*** RECORDED DATA ***
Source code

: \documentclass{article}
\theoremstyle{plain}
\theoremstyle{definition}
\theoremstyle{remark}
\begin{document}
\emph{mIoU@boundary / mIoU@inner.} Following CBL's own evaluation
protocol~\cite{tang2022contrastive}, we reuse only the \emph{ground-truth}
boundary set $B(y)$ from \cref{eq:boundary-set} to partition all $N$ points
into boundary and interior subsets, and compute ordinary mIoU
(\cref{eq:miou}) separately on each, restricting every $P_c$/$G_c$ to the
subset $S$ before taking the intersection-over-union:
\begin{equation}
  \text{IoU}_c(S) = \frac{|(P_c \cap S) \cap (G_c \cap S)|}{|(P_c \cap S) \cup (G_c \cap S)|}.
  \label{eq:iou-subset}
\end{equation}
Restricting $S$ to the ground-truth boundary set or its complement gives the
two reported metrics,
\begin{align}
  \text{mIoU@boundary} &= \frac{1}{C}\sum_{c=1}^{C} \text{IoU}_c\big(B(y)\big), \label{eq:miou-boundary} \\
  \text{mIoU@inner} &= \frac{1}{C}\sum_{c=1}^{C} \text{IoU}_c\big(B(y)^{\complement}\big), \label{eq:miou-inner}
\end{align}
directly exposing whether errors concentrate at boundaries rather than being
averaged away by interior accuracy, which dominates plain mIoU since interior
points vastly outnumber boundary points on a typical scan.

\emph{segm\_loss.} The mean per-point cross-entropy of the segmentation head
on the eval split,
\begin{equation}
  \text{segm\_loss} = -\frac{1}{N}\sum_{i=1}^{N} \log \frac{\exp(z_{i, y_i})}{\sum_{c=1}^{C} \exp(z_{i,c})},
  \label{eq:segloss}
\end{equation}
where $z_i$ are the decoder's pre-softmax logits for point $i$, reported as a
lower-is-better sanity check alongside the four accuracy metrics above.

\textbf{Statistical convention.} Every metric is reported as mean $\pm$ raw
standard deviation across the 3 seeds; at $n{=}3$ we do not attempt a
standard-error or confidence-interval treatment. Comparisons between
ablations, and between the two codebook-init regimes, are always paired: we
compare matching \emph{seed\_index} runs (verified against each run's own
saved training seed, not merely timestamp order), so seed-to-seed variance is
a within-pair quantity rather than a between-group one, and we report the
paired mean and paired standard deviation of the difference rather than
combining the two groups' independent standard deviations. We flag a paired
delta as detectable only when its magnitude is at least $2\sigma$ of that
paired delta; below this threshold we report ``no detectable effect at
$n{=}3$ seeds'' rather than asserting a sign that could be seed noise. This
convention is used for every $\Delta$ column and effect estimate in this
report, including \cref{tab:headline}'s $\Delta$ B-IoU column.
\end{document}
*** End of RECORDED DATA ***
> WHAT IS BEING ASKED: All entries should be restated word for word.

> WRITTEN RESPONSE:
Source code

: \documentclass{article}
\theoremstyle{plain}
\theoremstyle{definition}
\theoremstyle{remark}
\begin{document}
\emph{mIoU@boundary / mIoU@inner.} Following CBL's own evaluation
protocol~\cite{tang2022contrastive}, we reuse only the \emph{ground-truth}
boundary set $B(y)$ from \cref{eq:boundary-set} to partition all $N$ points
into boundary and interior subsets, and compute ordinary mIoU
(\cref{eq:miou}) separately on each, restricting every $P_c$/$G_c$ to the
subset $S$ before taking the intersection-over-union:
\begin{equation}
  \text{IoU}_c(S) = \frac{|(P_c \cap S) \cap (G_c \cap S)|}{|(P_c \cap S) \cup (G_c \cap S)|}.
  \label{eq:iou-subset}
\end{equation}
Restricting $S$ to the ground-truth boundary set or its complement gives the
two reported metrics,
\begin{align}
  \text{mIoU@boundary} &= \frac{1}{C}\sum_{c=1}^{C} \text{IoU}_c\big(B(y)\big), \label{eq:miou-boundary} \\
  \text{mIoU@inner} &= \frac{1}{C}\sum_{c=1}^{C} \text{IoU}_c\big(B(y)^{\complement}\big), \label{eq:miou-inner}
\end{align}
directly exposing whether errors concentrate at boundaries rather than being
averaged away by interior accuracy, which dominates plain mIoU since interior
points vastly outnumber boundary points on a typical scan.

\emph{segm\_loss.} The mean per-point cross-entropy of the segmentation head
on the eval split,
\begin{equation}
  \text{segm\_loss} = -\frac{1}{N}\sum_{i=1}^{N} \log \frac{\exp(z_{i, y_i})}{\sum_{c=1}^{C} \exp(z_{i,c})},
  \label{eq:segloss}
\end{equation}
where $z_i$ are the decoder's pre-softmax logits for point $i$, reported as a
lower-is-better sanity check alongside the four accuracy metrics above.

\textbf{Statistical convention.} Every metric is reported as mean $\pm$ raw
standard deviation across the 3 seeds; at $n{=}3$ we do not attempt a
standard-error or confidence-interval treatment. Comparisons between
ablations, and between the two codebook-init regimes, are always paired: we
compare matching \emph{seed\_index} runs (verified against each run's own
saved training seed, not merely timestamp order), so seed-to-seed variance is
a within-pair quantity rather than a between-group one, and we report the
paired mean and paired standard deviation of the difference rather than
combining the two groups' independent standard deviations. We flag a paired
delta as detectable only when its magnitude is at least $2\sigma$ of that
paired delta; below this threshold we report ``no detectable effect at
$n{=}3$ seeds'' rather than asserting a sign that could be seed noise. This
convention is used for every $\Delta$ column and effect estimate in this
report, including \cref{tab:headline}'s $\Delta$ B-IoU column.
\end{document}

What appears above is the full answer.